Reminding us that writing in the medieval period was, above all, a process of continual rewriting, and that the medieval “text,” as a result, has little of the narrative autonomy and coherence that we ascribe to, and expect of, printed works by named authors, Professor Burns advances an aesthetic for reading the prose romance that relies precisely on what have heretofore been considered its deficiencies: redundance, ellipsis, and self-contradiction.

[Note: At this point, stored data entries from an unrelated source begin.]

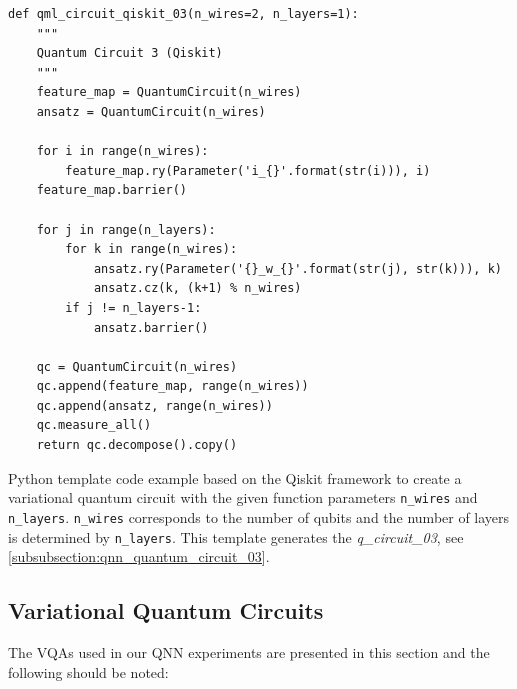 \begin{listing}[!ht]
    \begin{verbatim}
def qml_circuit_qiskit_03(n_wires=2, n_layers=1):
    """
    Quantum Circuit 3 (Qiskit)
    """
    feature_map = QuantumCircuit(n_wires)
    ansatz = QuantumCircuit(n_wires)

    for i in range(n_wires):
        feature_map.ry(Parameter('i_{}'.format(str(i))), i)
    feature_map.barrier()

    for j in range(n_layers):
        for k in range(n_wires):
            ansatz.ry(Parameter('{}_w_{}'.format(str(j), str(k))), k)
            ansatz.cz(k, (k+1) % n_wires)
        if j != n_layers-1:
            ansatz.barrier()

    qc = QuantumCircuit(n_wires)
    qc.append(feature_map, range(n_wires))
    qc.append(ansatz, range(n_wires))
    qc.measure_all()
    return qc.decompose().copy()
    \end{verbatim}
    \caption{Python template code example based on the Qiskit framework\cite{Qiskit} to create a variational quantum circuit with the given function parameters \texttt{n_wires} and \texttt{n_layers}. \texttt{n_wires} corresponds to the number of qubits and the number of layers is determined by \texttt{n_layers}. This template generates the \textit{q\_circuit\_03}, see \ref{subsubsection:qnn_quantum_circuit_03}.}
    \label{listing:example_template_code_q_circuit_03}
\end{listing}

\clearpage

\subsection{Variational Quantum Circuits}
\label{subsection:qnn_quantum_circuits}

The VQAs used in our QNN experiments are presented in this section and the following should be noted:

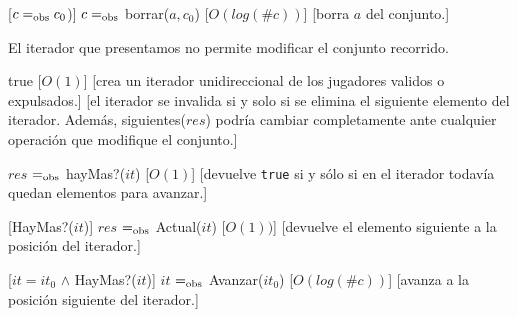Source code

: \begin{Interfaz}
	[$c =_{\mathrm{obs}} c_0$)]
	{$c =_{\mathrm{obs}}$ borrar($a, c_0$)}
	[$O(log(\#c))$]
	[borra $a$ del conjunto.]



	El iterador que presentamos no permite modificar el conjunto recorrido.


	{true}
	[$O(1)$]
	[crea un iterador unidireccional de los jugadores validos o expulsados.]
	[el iterador se invalida si y solo si se elimina el siguiente elemento del iterador. Además, siguientes($res$) podría cambiar completamente ante cualquier operación que modifique el conjunto.]

	{$res$ $=_{\mathrm{obs}}$ hayMas?($it$)}
	[$O(1)$]
	[devuelve \texttt{true} si y sólo si en el iterador todavía quedan elementos para avanzar.]

	[HayMas?($it$)]
	{$res$ $=_{\mathrm{obs}}$ Actual($it$)}
	[$O(1))$]
	[devuelve el elemento siguiente a la posición del iterador.]

	[$it = it_0$ $\land$ HayMas?($it$)]
	{$it$ $=_{\mathrm{obs}}$ Avanzar($it_0$)}
	[$O(log(\#c))$]
	[avanza a la posición siguiente del iterador.]

\end{Interfaz}


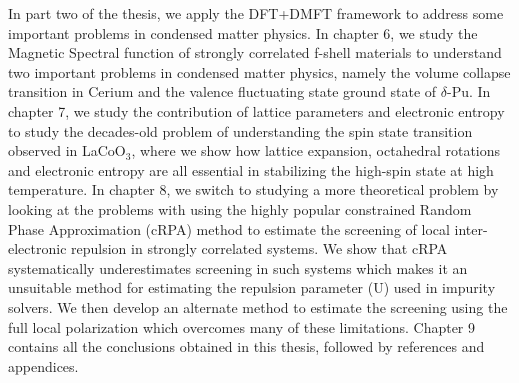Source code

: \documentclass[10pt]{ruthesis}
\begin{document}
{In part two of the thesis, we apply the DFT+DMFT framework to address some important problems in condensed matter physics. In chapter 6, we study the Magnetic Spectral function of strongly correlated f-shell materials to understand two important problems in condensed matter physics, namely the volume collapse transition in Cerium and the valence fluctuating state ground state of $\delta$-Pu. In chapter 7, we study the contribution of lattice parameters and electronic entropy to study the decades-old problem of understanding the spin state transition observed in LaCoO$_3$, where we show how lattice expansion, octahedral rotations and electronic entropy are all essential in stabilizing the high-spin state at high temperature. In chapter 8, we switch to studying a more theoretical problem by looking at the problems with using the highly popular constrained Random Phase Approximation (cRPA) method to estimate the screening of local inter-electronic repulsion in strongly correlated systems. We show that cRPA systematically underestimates screening in such systems which makes it an unsuitable method for estimating the repulsion parameter (U) used in impurity solvers. We then develop an alternate method to estimate the screening using the full local polarization which overcomes many of these limitations. Chapter 9 contains all  the conclusions obtained in this thesis, followed by references and appendices. 

 
}
\end{document}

Once we accept these features of composition as given, as forms of repetition that parallel the fundamental pluralism of the manuscript tradition in the medieval period, we can begin to see, she argues, how rewriting in various guises typifies the very nature and function of textuality in medieval vernacular romance. If the repetition of stock episodes in the Vulgate corpus poses special problems for the modern reader by defying those narrative constraints generally associated with the well-wrought tale, the allied repetition of competing authorial voices and the systematic recasting of chivalric adventures into interpretative glosses provide other instances of rewriting that work in concert to undermine the most basic tenets of modern literary history and medieval theological Truth.
Professor Burns thus addresses the problem of repetition in its largest scope, showing how different types of rewriting in the French Arthurian prose romances present a direct challenge to positivistic beliefs in single authorship, truthful interpretation, and realistic representation on the one hand, while subverting the specifically medieval traditions of Divine Text and Divine Voice, sacred meaning, and biblical representation on the other.